(Stored dataset items)
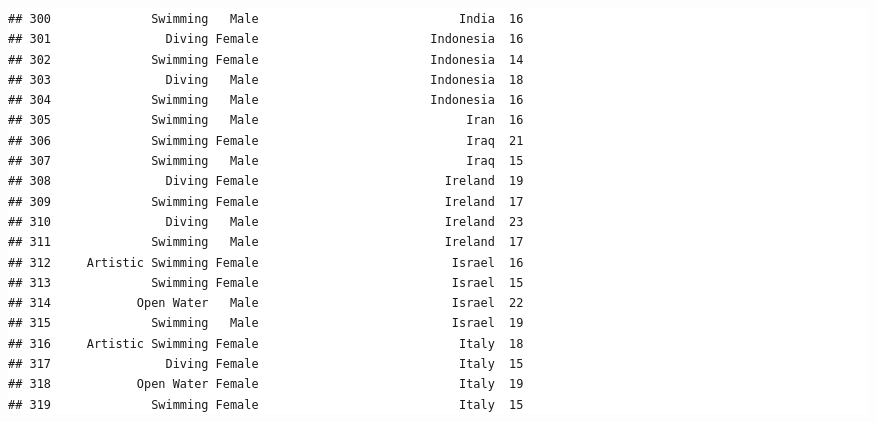     ## 300              Swimming   Male                            India  16
    ## 301                Diving Female                        Indonesia  16
    ## 302              Swimming Female                        Indonesia  14
    ## 303                Diving   Male                        Indonesia  18
    ## 304              Swimming   Male                        Indonesia  16
    ## 305              Swimming   Male                             Iran  16
    ## 306              Swimming Female                             Iraq  21
    ## 307              Swimming   Male                             Iraq  15
    ## 308                Diving Female                          Ireland  19
    ## 309              Swimming Female                          Ireland  17
    ## 310                Diving   Male                          Ireland  23
    ## 311              Swimming   Male                          Ireland  17
    ## 312     Artistic Swimming Female                           Israel  16
    ## 313              Swimming Female                           Israel  15
    ## 314            Open Water   Male                           Israel  22
    ## 315              Swimming   Male                           Israel  19
    ## 316     Artistic Swimming Female                            Italy  18
    ## 317                Diving Female                            Italy  15
    ## 318            Open Water Female                            Italy  19
    ## 319              Swimming Female                            Italy  15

- **PROBLEM DESCRIPTION**
Output the records above exactly, omitting the pictures.

- **ANSWER AREA**
     ## 300              Swimming   Male                            India  16
    ## 301                Diving Female                        Indonesia  16
    ## 302              Swimming Female                        Indonesia  14
    ## 303                Diving   Male                        Indonesia  18
    ## 304              Swimming   Male                        Indonesia  16
    ## 305              Swimming   Male                             Iran  16
    ## 306              Swimming Female                             Iraq  21
    ## 307              Swimming   Male                             Iraq  15
    ## 308                Diving Female                          Ireland  19
    ## 309              Swimming Female                          Ireland  17
    ## 310                Diving   Male                          Ireland  23
    ## 311              Swimming   Male                          Ireland  17
    ## 312     Artistic Swimming Female                           Israel  16
    ## 313              Swimming Female                           Israel  15
    ## 314            Open Water   Male                           Israel  22
    ## 315              Swimming   Male                           Israel  19
    ## 316     Artistic Swimming Female                            Italy  18
    ## 317                Diving Female                            Italy  15
    ## 318            Open Water Female                            Italy  19
    ## 319              Swimming Female                            Italy  15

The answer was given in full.